§ **Work required**
In the records below, locate the line containing "如：流程引擎、消息通知、任务调度等。"; output that line and every following line through the last, exactly.

§ **Source records**

[Start of Attachment]

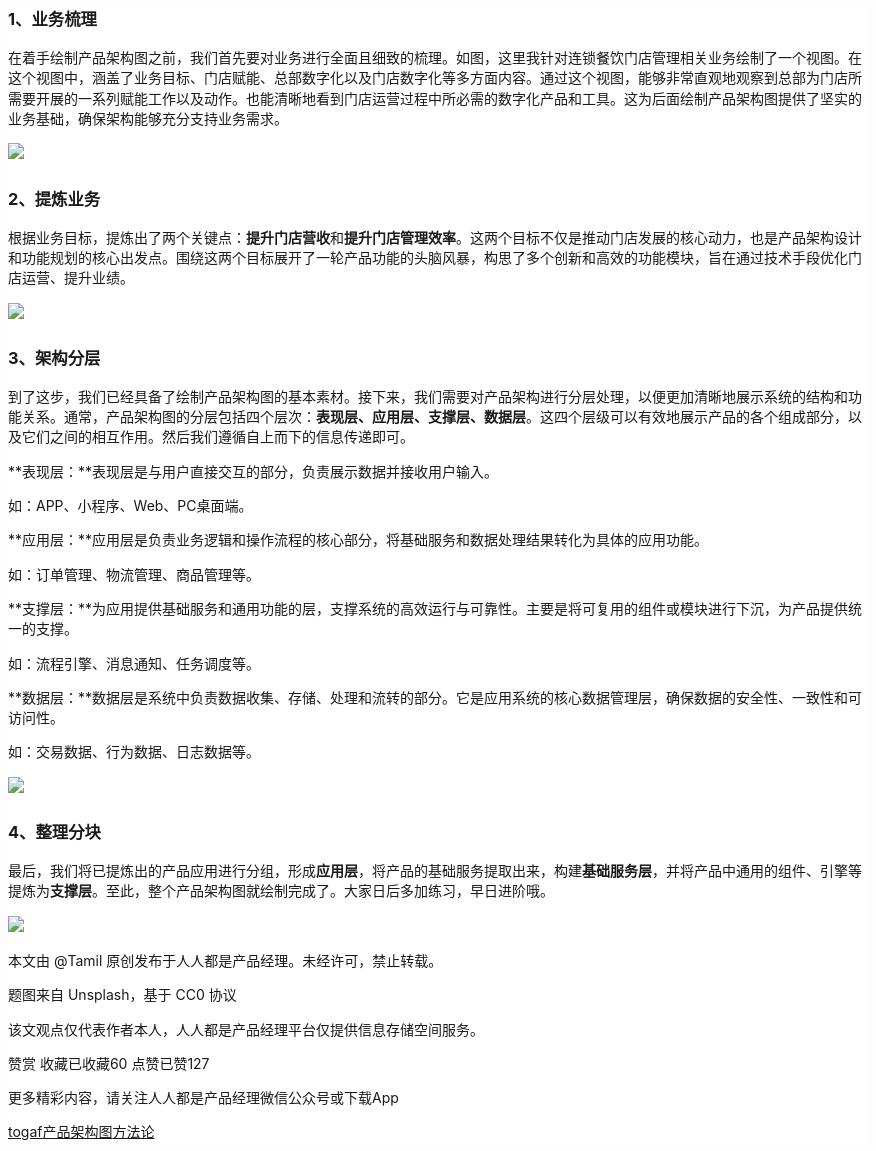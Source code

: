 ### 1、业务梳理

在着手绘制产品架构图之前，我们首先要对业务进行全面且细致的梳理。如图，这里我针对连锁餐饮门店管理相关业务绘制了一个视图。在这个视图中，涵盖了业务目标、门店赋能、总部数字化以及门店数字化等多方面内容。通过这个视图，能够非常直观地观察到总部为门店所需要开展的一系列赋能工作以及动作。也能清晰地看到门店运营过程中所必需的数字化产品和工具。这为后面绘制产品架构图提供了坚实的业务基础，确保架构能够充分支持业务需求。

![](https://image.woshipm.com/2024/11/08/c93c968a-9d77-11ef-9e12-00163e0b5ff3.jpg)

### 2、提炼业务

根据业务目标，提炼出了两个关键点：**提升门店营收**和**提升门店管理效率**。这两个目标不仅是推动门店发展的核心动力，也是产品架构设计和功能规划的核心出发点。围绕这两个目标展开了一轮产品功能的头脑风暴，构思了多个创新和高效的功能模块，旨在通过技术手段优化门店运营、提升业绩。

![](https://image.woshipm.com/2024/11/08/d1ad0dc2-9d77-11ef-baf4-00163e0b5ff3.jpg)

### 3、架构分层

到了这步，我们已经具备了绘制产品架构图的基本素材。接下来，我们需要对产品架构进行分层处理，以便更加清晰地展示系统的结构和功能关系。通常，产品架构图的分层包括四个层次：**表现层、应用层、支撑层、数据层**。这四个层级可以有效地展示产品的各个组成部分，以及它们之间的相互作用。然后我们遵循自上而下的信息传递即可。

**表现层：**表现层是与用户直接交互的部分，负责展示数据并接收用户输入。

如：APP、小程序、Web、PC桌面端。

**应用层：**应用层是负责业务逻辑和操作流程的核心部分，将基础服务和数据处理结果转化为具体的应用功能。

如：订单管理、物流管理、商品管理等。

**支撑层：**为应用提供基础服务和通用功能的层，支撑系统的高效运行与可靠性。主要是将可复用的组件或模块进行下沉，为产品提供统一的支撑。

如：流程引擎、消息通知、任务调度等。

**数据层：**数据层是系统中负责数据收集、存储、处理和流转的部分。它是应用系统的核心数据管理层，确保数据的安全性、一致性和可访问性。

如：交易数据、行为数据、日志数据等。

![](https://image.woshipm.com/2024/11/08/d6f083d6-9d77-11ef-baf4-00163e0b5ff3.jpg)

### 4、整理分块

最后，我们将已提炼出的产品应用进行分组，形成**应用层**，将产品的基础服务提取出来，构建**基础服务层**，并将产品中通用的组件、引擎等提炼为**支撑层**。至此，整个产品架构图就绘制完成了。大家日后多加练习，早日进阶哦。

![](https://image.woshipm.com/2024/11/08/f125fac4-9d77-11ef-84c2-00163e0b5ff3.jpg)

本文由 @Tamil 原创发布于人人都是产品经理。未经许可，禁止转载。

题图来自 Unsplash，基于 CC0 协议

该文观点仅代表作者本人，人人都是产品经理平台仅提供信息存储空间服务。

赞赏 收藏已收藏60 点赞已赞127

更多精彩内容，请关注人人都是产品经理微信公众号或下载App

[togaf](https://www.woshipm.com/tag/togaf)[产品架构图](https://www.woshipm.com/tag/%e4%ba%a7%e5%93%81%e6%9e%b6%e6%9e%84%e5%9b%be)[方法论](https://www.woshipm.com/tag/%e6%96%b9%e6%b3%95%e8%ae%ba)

[End of Attachment]

§ **Output below**
如：流程引擎、消息通知、任务调度等。

**数据层：**数据层是系统中负责数据收集、存储、处理和流转的部分。它是应用系统的核心数据管理层，确保数据的安全性、一致性和可访问性。

如：交易数据、行为数据、日志数据等。

![](https://image.woshipm.com/2024/11/08/d6f083d6-9d77-11ef-baf4-00163e0b5ff3.jpg)

### 4、整理分块

最后，我们将已提炼出的产品应用进行分组，形成**应用层**，将产品的基础服务提取出来，构建**基础服务层**，并将产品中通用的组件、引擎等提炼为**支撑层**。至此，整个产品架构图就绘制完成了。大家日后多加练习，早日进阶哦。

![](https://image.woshipm.com/2024/11/08/f125fac4-9d77-11ef-84c2-00163e0b5ff3.jpg)

本文由 @Tamil 原创发布于人人都是产品经理。未经许可，禁止转载。

题图来自 Unsplash，基于 CC0 协议

该文观点仅代表作者本人，人人都是产品经理平台仅提供信息存储空间服务。

赞赏 收藏已收藏60 点赞已赞127

更多精彩内容，请关注人人都是产品经理微信公众号或下载App

[togaf](https://www.woshipm.com/tag/togaf)[产品架构图](https://www.woshipm.com/tag/%e4%ba%a7%e5%93%81%e6%9e%b6%e6%9e%84%e5%9b%be)[方法论](https://www.woshipm.com/tag/%e6%96%b9%e6%b3%95%e8%ae%ba)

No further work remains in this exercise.